─── SUPPLIED RECORDS ───

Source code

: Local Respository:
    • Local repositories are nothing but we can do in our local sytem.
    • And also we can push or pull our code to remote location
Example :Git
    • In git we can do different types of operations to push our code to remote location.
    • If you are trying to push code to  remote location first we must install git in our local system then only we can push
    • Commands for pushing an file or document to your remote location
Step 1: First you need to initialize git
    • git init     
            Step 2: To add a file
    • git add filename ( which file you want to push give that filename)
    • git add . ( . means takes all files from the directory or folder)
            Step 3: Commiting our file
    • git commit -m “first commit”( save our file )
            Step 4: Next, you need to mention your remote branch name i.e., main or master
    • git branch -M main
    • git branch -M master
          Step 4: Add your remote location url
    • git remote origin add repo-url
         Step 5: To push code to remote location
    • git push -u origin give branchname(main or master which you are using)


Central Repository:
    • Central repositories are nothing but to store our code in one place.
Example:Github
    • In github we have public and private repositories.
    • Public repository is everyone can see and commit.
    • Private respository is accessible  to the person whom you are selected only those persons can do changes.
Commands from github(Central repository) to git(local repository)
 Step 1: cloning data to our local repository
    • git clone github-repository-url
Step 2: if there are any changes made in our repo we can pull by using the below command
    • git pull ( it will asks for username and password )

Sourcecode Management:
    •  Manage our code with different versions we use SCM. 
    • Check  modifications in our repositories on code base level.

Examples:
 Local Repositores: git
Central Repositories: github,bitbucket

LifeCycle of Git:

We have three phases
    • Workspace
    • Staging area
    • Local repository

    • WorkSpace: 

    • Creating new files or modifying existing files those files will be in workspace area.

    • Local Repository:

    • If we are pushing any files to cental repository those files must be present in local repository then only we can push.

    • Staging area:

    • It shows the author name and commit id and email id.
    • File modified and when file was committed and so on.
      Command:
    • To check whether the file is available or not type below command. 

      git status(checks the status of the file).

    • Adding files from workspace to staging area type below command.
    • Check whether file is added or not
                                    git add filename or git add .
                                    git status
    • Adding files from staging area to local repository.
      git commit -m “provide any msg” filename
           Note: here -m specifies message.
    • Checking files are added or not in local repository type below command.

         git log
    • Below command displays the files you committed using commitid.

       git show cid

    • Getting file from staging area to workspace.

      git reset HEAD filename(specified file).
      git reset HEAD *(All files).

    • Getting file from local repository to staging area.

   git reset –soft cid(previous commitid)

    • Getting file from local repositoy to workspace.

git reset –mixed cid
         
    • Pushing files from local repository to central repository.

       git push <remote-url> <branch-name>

───

* INSTRUCTIONS FOR THE TASK:
Return every line of the material in which the word "using" is found.

* TASK RESPONSE:
    • git push -u origin give branchname(main or master which you are using)
Step 2: if there are any changes made in our repo we can pull by using the below command
    • Below command displays the files you committed using commitid.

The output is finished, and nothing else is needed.